Não existem horários rígidos para as refeições, tampouco limites de quantidade de alimento ou líquido. Nas chamadas “dietas de conforto”, as preferências do paciente prevalecem.
É importante que o ato de se alimentar tenha significado, como um prato que traga boas recordações, um doce feito com carinho por um familiar ou a possibilidade de um ente querido servir a refeição, reforçando o laço afetivo.
Para aqueles que enfrentam doenças em estágio avançado e não conseguem mais ingerir alimentos de forma adequada, pode-se optar por fórmulas nutricionais fornecidas via sonda, que é um tubo inserido pelo nariz até o estômago ou intestino.
Se o sistema digestivo não está funcionando eficazmente e a absorção dos nutrientes se torna inviável, a nutrição parenteral pode ser uma alternativa, oferecendo soluções líquidas diretamente na corrente sanguínea.
Essas intervenções, como a nutrição por sonda ou por meio de cateteres, têm como única finalidade fornecer nutrientes ao organismo. No entanto, essa abordagem não tem mostrado eficácia em prolongar a vida, curar ou controlar a doença, e pode até trazer desconfortos e riscos de infecções, além de não proporcionar prazer algum.
Na fase terminal, o corpo passa por transformações, ajustando-se a uma nova realidade que exige menos esforço funcional. Comumente, o sistema gastrointestinal se torna intolerante, e sintomas como vômitos, distensão abdominal, constipação ou diarreia podem se agravar com a introdução de grandes quantidades de alimentos.
Para pacientes cardíacos, a quantidade de líquido consumido pode impactar diretamente sobrecarregando o coração, levando a dificuldades respiratórias e ao inchaço das extremidades.
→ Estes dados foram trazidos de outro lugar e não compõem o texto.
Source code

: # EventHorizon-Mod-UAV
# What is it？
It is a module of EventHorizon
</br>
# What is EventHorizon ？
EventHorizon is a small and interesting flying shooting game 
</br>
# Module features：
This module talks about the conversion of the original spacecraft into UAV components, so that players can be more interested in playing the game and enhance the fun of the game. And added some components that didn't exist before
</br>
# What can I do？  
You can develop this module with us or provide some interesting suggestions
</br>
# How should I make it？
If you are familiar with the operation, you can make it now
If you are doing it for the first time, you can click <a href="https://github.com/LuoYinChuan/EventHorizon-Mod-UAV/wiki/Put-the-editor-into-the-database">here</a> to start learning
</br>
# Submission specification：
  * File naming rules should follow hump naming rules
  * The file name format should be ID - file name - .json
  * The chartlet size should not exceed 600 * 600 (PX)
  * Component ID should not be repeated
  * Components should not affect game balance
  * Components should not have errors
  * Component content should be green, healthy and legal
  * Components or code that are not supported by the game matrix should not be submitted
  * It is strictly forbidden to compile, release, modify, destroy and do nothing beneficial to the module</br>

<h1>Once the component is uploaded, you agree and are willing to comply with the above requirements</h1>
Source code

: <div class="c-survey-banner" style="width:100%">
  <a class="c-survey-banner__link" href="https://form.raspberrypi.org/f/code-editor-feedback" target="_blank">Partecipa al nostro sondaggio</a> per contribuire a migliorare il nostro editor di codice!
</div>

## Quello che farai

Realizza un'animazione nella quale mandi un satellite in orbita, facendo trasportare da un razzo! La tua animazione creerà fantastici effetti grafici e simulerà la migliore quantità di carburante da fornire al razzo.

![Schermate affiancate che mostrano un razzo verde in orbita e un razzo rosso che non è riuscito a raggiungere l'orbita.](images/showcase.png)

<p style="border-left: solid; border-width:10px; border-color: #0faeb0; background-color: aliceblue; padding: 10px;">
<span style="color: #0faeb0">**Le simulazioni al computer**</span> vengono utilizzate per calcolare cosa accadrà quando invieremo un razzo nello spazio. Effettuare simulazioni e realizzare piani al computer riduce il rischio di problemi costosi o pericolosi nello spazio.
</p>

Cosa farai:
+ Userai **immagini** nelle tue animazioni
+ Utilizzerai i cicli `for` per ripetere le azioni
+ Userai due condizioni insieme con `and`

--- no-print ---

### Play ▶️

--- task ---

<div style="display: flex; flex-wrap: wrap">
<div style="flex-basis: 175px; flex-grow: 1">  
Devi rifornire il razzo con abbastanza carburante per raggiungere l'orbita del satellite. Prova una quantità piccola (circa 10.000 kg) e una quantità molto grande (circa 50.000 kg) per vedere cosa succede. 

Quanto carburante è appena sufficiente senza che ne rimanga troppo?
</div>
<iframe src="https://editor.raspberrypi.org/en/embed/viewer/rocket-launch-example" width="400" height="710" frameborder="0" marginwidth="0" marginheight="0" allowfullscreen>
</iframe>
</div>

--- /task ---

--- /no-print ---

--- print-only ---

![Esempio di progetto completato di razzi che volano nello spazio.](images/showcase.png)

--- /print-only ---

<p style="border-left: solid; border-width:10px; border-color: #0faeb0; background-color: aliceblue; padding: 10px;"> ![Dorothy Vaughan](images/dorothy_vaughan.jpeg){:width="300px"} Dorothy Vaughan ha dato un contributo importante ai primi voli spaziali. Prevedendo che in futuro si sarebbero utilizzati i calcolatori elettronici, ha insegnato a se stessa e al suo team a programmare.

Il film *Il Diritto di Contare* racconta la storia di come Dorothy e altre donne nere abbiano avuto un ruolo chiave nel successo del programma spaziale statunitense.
A equipe de cuidados deve sempre avaliar o que é mais benéfico: a nutrição está contribuindo para a qualidade de vida ou apenas gerando sofrimento? Muitas vezes, o que faz sentido para a família pode não se aplicar na realidade do paciente.
Quando se busca o bem-estar do paciente, iniciar uma dieta enteral assim que ele não consegue mais se alimentar por via oral nem sempre é a melhor solução. O mesmo se aplica ao descontinuar dietas que apresentam mais ônus do que benefícios.
Apesar da suspensão de uma dieta tradicional parecer prejudicial, o cérebro de pacientes em fase terminal pode utilizar corpos cetônicos – resultantes da quebra de gordura – para aliviar dores, devido à liberação de substâncias similares a opioides, que também podem suprimir a sensação de fome.
Portanto, profissionais de cuidados paliativos, fundamentados em evidências e com formação adequada, podem decidir, em conjunto com o paciente e seus familiares, oferecer somente alimentos que proporcionem prazer e conforto emocional.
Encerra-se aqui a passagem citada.